16:50Notícias de Newton Sampaio*

por Dalton Trevisan

          O maior contista do Paraná foi um moço chamado Newton Sampaio. Morreu aos 24 anos, num sanatório de tuberculose, em 1938, e contra ninguém, neste Paraná, se fez tão grande guerra em silêncio. É que teve, em vida, a coragem de rir dos tabus da província e isso eles não perdoam quando o infiel cai… morto.

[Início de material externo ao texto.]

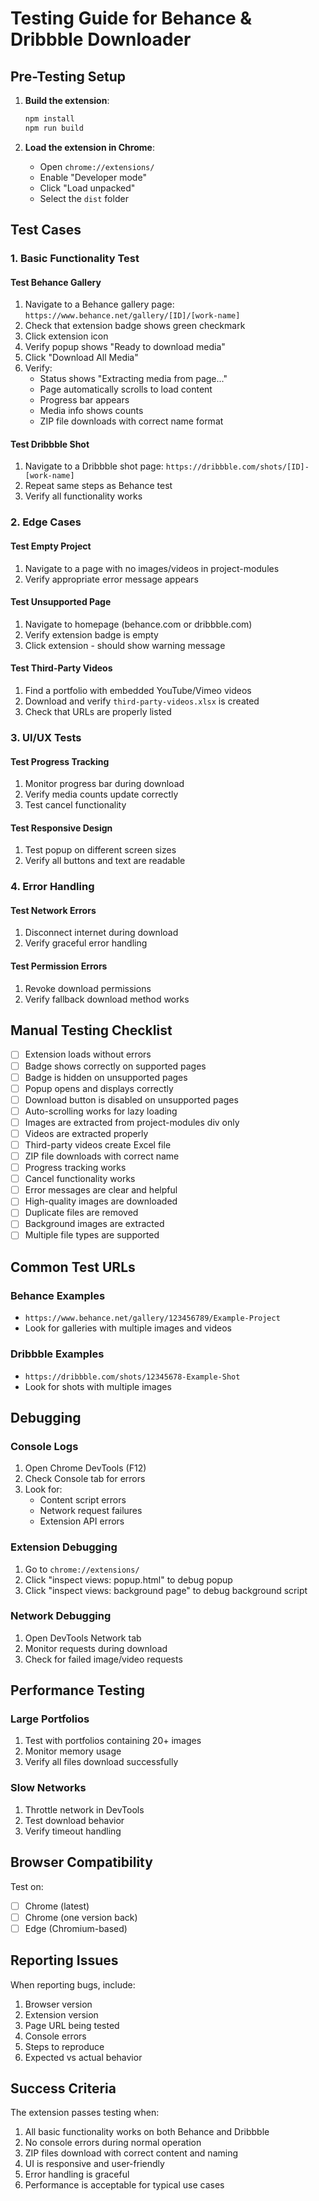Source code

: # Testing Guide for Behance & Dribbble Downloader

## Pre-Testing Setup

1. **Build the extension**:
   ```bash
   npm install
   npm run build
   ```

2. **Load the extension in Chrome**:
   - Open `chrome://extensions/`
   - Enable "Developer mode"
   - Click "Load unpacked"
   - Select the `dist` folder

## Test Cases

### 1. Basic Functionality Test

#### Test Behance Gallery
1. Navigate to a Behance gallery page: `https://www.behance.net/gallery/[ID]/[work-name]`
2. Check that extension badge shows green checkmark
3. Click extension icon
4. Verify popup shows "Ready to download media"
5. Click "Download All Media"
6. Verify:
   - Status shows "Extracting media from page..."
   - Page automatically scrolls to load content
   - Progress bar appears
   - Media info shows counts
   - ZIP file downloads with correct name format

#### Test Dribbble Shot
1. Navigate to a Dribbble shot page: `https://dribbble.com/shots/[ID]-[work-name]`
2. Repeat same steps as Behance test
3. Verify all functionality works

### 2. Edge Cases

#### Test Empty Project
1. Navigate to a page with no images/videos in project-modules
2. Verify appropriate error message appears

#### Test Unsupported Page
1. Navigate to homepage (behance.com or dribbble.com)
2. Verify extension badge is empty
3. Click extension - should show warning message

#### Test Third-Party Videos
1. Find a portfolio with embedded YouTube/Vimeo videos
2. Download and verify `third-party-videos.xlsx` is created
3. Check that URLs are properly listed

### 3. UI/UX Tests

#### Test Progress Tracking
1. Monitor progress bar during download
2. Verify media counts update correctly
3. Test cancel functionality

#### Test Responsive Design
1. Test popup on different screen sizes
2. Verify all buttons and text are readable

### 4. Error Handling

#### Test Network Errors
1. Disconnect internet during download
2. Verify graceful error handling

#### Test Permission Errors
1. Revoke download permissions
2. Verify fallback download method works

## Manual Testing Checklist

- [ ] Extension loads without errors
- [ ] Badge shows correctly on supported pages
- [ ] Badge is hidden on unsupported pages
- [ ] Popup opens and displays correctly
- [ ] Download button is disabled on unsupported pages
- [ ] Auto-scrolling works for lazy loading
- [ ] Images are extracted from project-modules div only
- [ ] Videos are extracted properly
- [ ] Third-party videos create Excel file
- [ ] ZIP file downloads with correct name
- [ ] Progress tracking works
- [ ] Cancel functionality works
- [ ] Error messages are clear and helpful
- [ ] High-quality images are downloaded
- [ ] Duplicate files are removed
- [ ] Background images are extracted
- [ ] Multiple file types are supported

## Common Test URLs

### Behance Examples
- `https://www.behance.net/gallery/123456789/Example-Project`
- Look for galleries with multiple images and videos

### Dribbble Examples
- `https://dribbble.com/shots/12345678-Example-Shot`
- Look for shots with multiple images

## Debugging

### Console Logs
1. Open Chrome DevTools (F12)
2. Check Console tab for errors
3. Look for:
   - Content script errors
   - Network request failures
   - Extension API errors

### Extension Debugging
1. Go to `chrome://extensions/`
2. Click "inspect views: popup.html" to debug popup
3. Click "inspect views: background page" to debug background script

### Network Debugging
1. Open DevTools Network tab
2. Monitor requests during download
3. Check for failed image/video requests

## Performance Testing

### Large Portfolios
1. Test with portfolios containing 20+ images
2. Monitor memory usage
3. Verify all files download successfully

### Slow Networks
1. Throttle network in DevTools
2. Test download behavior
3. Verify timeout handling

## Browser Compatibility

Test on:
- [ ] Chrome (latest)
- [ ] Chrome (one version back)
- [ ] Edge (Chromium-based)

## Reporting Issues

When reporting bugs, include:
1. Browser version
2. Extension version
3. Page URL being tested
4. Console errors
5. Steps to reproduce
6. Expected vs actual behavior

## Success Criteria

The extension passes testing when:
1. All basic functionality works on both Behance and Dribbble
2. No console errors during normal operation
3. ZIP files download with correct content and naming
4. UI is responsive and user-friendly
5. Error handling is graceful
6. Performance is acceptable for typical use cases 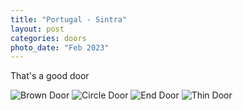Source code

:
 ```yaml
---
title: "Portugal - Sintra"
layout: post
categories: doors
photo_date: "Feb 2023"
---
```


That's a good door

![Brown Door](/doors/images/portugal_sintra_brown.jpeg)
![Circle Door](/doors/images/portugal_sintra_circle.jpeg)
![End Door](/doors/images/portugal_sintra_end.jpeg)
![Thin Door](/doors/images/portugal_sintra_thin.jpeg)
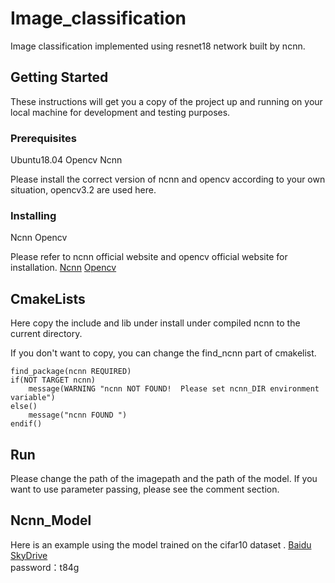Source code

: # Image_classification 
Image classification implemented using resnet18 network built by ncnn.
## Getting Started
These instructions will get you a copy of the project up and running on your local machine for development and testing purposes. 
### Prerequisites
Ubuntu18.04
Opencv
Ncnn

Please install the correct version of ncnn and opencv according to your own situation, opencv3.2 are used here.
### Installing
Ncnn
Opencv

Please refer to ncnn official website and opencv official website for installation.
[Ncnn](https://github.com/Tencent/ncnn)
[Opencv](https://github.com/opencv/opencv)

## CmakeLists
Here copy the include and lib under install under compiled ncnn to the current directory.

If you don't want to copy, you can change the find_ncnn part of cmakelist.

```
find_package(ncnn REQUIRED)
if(NOT TARGET ncnn)
    message(WARNING "ncnn NOT FOUND!  Please set ncnn_DIR environment variable")
else()
    message("ncnn FOUND ")
endif()
```
## Run
Please change the path of the imagepath and the path of the model. If you want to use parameter passing, please see the comment section.
## Ncnn_Model
Here is an example using the model trained on the cifar10 dataset .
[Baidu SkyDrive](https://pan.baidu.com/s/14ODZCLjPs379eIuz_3Pq1w )    
password：t84g 












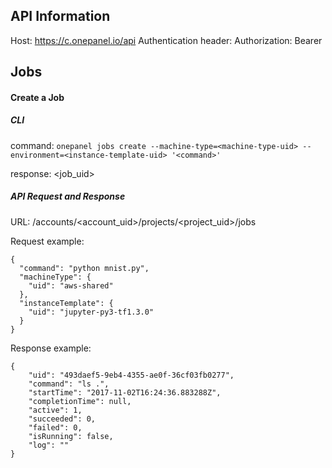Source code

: ## API Information 

Host: https://c.onepanel.io/api
Authentication header: Authorization: Bearer <jwt-token>

## Jobs

#### Create a Job

##### CLI 

command: `onepanel jobs create --machine-type=<machine-type-uid> --environment=<instance-template-uid> '<command>'`

response: <job_uid>


##### API Request and Response
URL: /accounts/<account_uid>/projects/<project_uid>/jobs

Request example:
```
{
  "command": "python mnist.py",
  "machineType": {
    "uid": "aws-shared"
  },
  "instanceTemplate": {
    "uid": "jupyter-py3-tf1.3.0"
  }
}
```

Response example:

```
{
    "uid": "493daef5-9eb4-4355-ae0f-36cf03fb0277",
    "command": "ls .",
    "startTime": "2017-11-02T16:24:36.883288Z",
    "completionTime": null,
    "active": 1,
    "succeeded": 0,
    "failed": 0,
    "isRunning": false,
    "log": ""
}
```
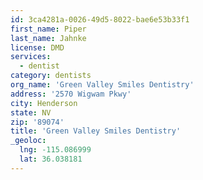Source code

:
 ```yaml
---
id: 3ca4281a-0026-49d5-8022-bae6e53b33f1
first_name: Piper
last_name: Jahnke
license: DMD
services:
  - dentist
category: dentists
org_name: 'Green Valley Smiles Dentistry'
address: '2570 Wigwam Pkwy'
city: Henderson
state: NV
zip: '89074'
title: 'Green Valley Smiles Dentistry'
_geoloc:
  lng: -115.086999
  lat: 36.038181
---
```

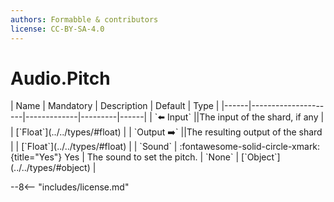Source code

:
 ```yaml
---
authors: Formabble & contributors
license: CC-BY-SA-4.0
---
```



# Audio.Pitch

<div class="sh-parameters" markdown="1">
| Name | Mandatory | Description | Default | Type |
|------|---------------------|-------------|---------|------|
| `⬅️ Input` ||The input of the shard, if any | | [`Float`](../../types/#float) |
| `Output ➡️` ||The resulting output of the shard | | [`Float`](../../types/#float) |
| `Sound` | :fontawesome-solid-circle-xmark:{title="Yes"} Yes  | The sound to set the pitch. | `None` | [`Object`](../../types/#object) |

</div>



--8<-- "includes/license.md"

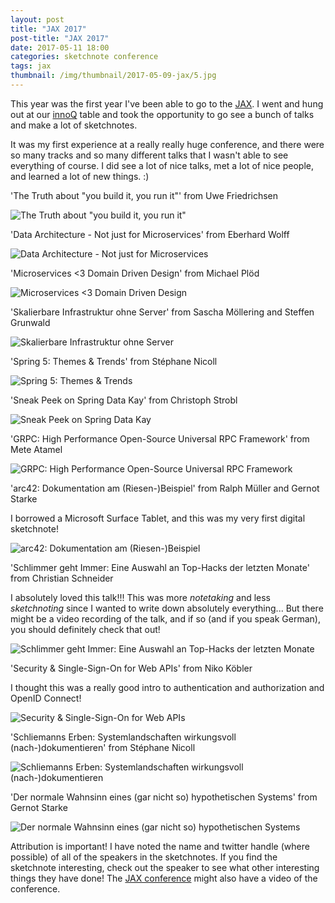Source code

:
 ```yaml
---
layout: post
title: "JAX 2017"
post-title: "JAX 2017"
date: 2017-05-11 18:00
categories: sketchnote conference
tags: jax
thumbnail: /img/thumbnail/2017-05-09-jax/5.jpg
---
```


This year was the first year I've been able to go to the [JAX](https://jax.de/). I went and hung out at our [innoQ](https://innoq.com) table and took the opportunity to go see a bunch of talks and make a lot of sketchnotes.

It was my first experience at a really really huge conference, and there were so many tracks and so many different talks that I wasn't able to see everything of course. I did see a lot of nice talks, met a lot of nice people, and learned a lot of new things. :)

'The Truth about "you build it, you run it"' from Uwe Friedrichsen

![The Truth about "you build it, you run it"](/img/2017-05-09-jax/1.jpg "The Truth about you build it, 'you run it'")

'Data Architecture - Not just for Microservices' from Eberhard Wolff

![Data Architecture - Not just for Microservices](/img/2017-05-09-jax/2.jpg "Data Architecture - Not just for Microservices")

'Microservices <3 Domain Driven Design' from Michael Plöd

![Microservices <3 Domain Driven Design](/img/2017-05-09-jax/3.jpg "Microservices <3 Domain Driven Design")

'Skalierbare Infrastruktur ohne Server' from Sascha Möllering and Steffen Grunwald

![Skalierbare Infrastruktur ohne Server](/img/2017-05-09-jax/4.jpg "Skalierbare Infrastruktur ohne Server")

'Spring 5: Themes & Trends' from Stéphane Nicoll

![Spring 5: Themes & Trends](/img/2017-05-09-jax/5.jpg "Spring 5: Themes & Trends")

'Sneak Peek on Spring Data Kay' from Christoph Strobl

![Sneak Peek on Spring Data Kay](/img/2017-05-09-jax/6.jpg "Sneak Peek on Spring Data Kay")

'GRPC: High Performance Open-Source Universal RPC Framework' from Mete Atamel

![GRPC: High Performance Open-Source Universal RPC Framework](/img/2017-05-09-jax/7.jpg "GRPC: High Performance Open-Source Universal RPC Framework")

'arc42: Dokumentation am (Riesen-)Beispiel' from Ralph Müller and Gernot Starke

I borrowed a Microsoft Surface Tablet, and this was my very first digital sketchnote!

![arc42: Dokumentation am (Riesen-)Beispiel](/img/2017-05-09-jax/8.jpg "arc42: Dokumentation am Riesen-Beispiel")

'Schlimmer geht Immer: Eine Auswahl an Top-Hacks der letzten Monate' from Christian Schneider

I absolutely loved this talk!!! This was more _notetaking_ and less _sketchnoting_ since I wanted to write down absolutely everything... But there might be a video recording of the talk, and if so (and if you speak German), you should definitely check that out!

![Schlimmer geht Immer: Eine Auswahl an Top-Hacks der letzten Monate](/img/2017-05-09-jax/9.jpg "Schlimmer geht Immer: Eine Auswahl an Top-Hacks der letzten Monate")

'Security & Single-Sign-On for Web APIs' from Niko Köbler

I thought this was a really good intro to authentication and authorization and OpenID Connect!

![Security & Single-Sign-On for Web APIs](/img/2017-05-09-jax/10.jpg "Security & Single-Sign-On for Web APIs")

'Schliemanns Erben: Systemlandschaften wirkungsvoll (nach-)dokumentieren' from Stéphane Nicoll

![Schliemanns Erben: Systemlandschaften wirkungsvoll (nach-)dokumentieren](/img/2017-05-09-jax/11.jpg "Schliemanns Erben: Systemlandschaften wirkungsvoll nachdokumentieren")

'Der normale Wahnsinn eines (gar nicht so) hypothetischen Systems' from Gernot Starke

![Der normale Wahnsinn eines (gar nicht so) hypothetischen Systems](/img/2017-05-09-jax/12.jpg "Der normale Wahnsinn eines gar nicht so hypothetischen Systems")

Attribution is important! I have noted the name and twitter handle (where possible) of all of the speakers in the sketchnotes. If you find the sketchnote interesting, check out the speaker to see what other interesting things they have done! The [JAX conference](https://jax.de/) might also have a video of the conference.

          Morrendo moço, deixou obra realmente talentosa, embora imperfeita: o livro de contos Irmandade que é um dos dois ou três melhores da ficção paranaense. Aqui, onde se escrete tão mal em prosa (sem fazer, com isso, exceção à poesia…), o livro de Newton Sampaio é um livro isolado. Não obstante a diluição da narrativa em algumas histórias (como Quinze minutos e Trem de subúrbio, antes crônicas), o autor mantém o seu dom inelutável de contador. Com esse dom, servido por um estilo limpo, ele fez honestamente a sua parte; apenas lhe faltou tempo.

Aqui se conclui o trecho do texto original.